Fiora se adelantó moviendo los hombros en círculos y cortó un par de veces el aire con la espada, señal de que el duelo iba a comenzar. Umberto se volvió al notar que uno de sus hermanos le daba un pequeño codazo y Fiora, enfurecida, notó que le clavaba una mirada de avidez por debajo del cuello. Su adversario desenvainó su propia arma, un largo y hermoso sable de caballería demaciana con gavilanes dorados y un zafiro en el interior del pomo. El arma de un vanidoso, nada apropiada para un duelo.

Umberto adoptó la posición y realizó idénticos movimientos a los de ella. Se inclinó y le guiñó un ojo. Fiora sintió que se le tensaba la mandíbula, pero se tragó su desagrado. Un duelo no era lugar para las emociones. Nublaba el juicio y había provocado la muerte de numerosos espadachines ante adversarios menores.

Comenzaron a desplazarse en círculos el uno alrededor del otro, con los movimientos coreográficos de dos bailarines en las primeras notas de un vals. El objeto de esta rutina era garantizar que los participantes en el duelo fueran conscientes de la trascendencia de lo que iban a hacer.

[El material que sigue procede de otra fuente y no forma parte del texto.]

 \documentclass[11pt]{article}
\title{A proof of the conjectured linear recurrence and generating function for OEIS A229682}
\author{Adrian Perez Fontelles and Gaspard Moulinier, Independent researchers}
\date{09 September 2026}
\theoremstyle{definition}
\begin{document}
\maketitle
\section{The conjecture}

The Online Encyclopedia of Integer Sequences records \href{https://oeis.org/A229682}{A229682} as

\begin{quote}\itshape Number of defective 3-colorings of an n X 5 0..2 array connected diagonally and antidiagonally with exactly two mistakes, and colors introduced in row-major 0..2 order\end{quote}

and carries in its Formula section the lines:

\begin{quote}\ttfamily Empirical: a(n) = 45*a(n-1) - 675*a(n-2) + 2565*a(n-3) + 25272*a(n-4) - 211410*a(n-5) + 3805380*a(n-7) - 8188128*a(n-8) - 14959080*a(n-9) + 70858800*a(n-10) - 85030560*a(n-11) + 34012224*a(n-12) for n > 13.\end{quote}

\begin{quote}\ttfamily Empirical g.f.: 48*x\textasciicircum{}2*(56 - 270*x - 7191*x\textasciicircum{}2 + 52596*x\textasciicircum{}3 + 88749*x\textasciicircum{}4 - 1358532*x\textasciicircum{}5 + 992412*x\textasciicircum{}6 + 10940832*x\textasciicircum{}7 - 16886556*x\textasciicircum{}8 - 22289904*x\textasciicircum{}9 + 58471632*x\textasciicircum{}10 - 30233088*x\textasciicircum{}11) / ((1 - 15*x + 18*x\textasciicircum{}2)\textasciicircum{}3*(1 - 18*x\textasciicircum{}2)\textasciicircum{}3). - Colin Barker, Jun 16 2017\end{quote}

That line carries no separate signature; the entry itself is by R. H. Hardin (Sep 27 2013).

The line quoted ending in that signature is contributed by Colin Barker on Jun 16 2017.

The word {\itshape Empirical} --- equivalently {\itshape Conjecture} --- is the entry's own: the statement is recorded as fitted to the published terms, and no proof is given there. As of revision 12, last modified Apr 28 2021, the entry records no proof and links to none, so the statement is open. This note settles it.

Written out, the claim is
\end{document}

Los rituales del duelo eran importantes. Al igual que el Paso Rítmico, existían para que la gente civilizada pudiera preservar una ilusión de urbanidad al matar. Fiora sabía que eran leyes buenas, leyes justas, pero eso no cambiaba el hecho de que se disponía a acabar con la vida del hombre que tenía enfrente. Y como creía en esas leyes, tenía que hacer su oferta.

—Buen señor, soy Fiora, de la Casa Laurent —dijo.

—Ahórrate eso para tu sepulturero —repuso Umberto.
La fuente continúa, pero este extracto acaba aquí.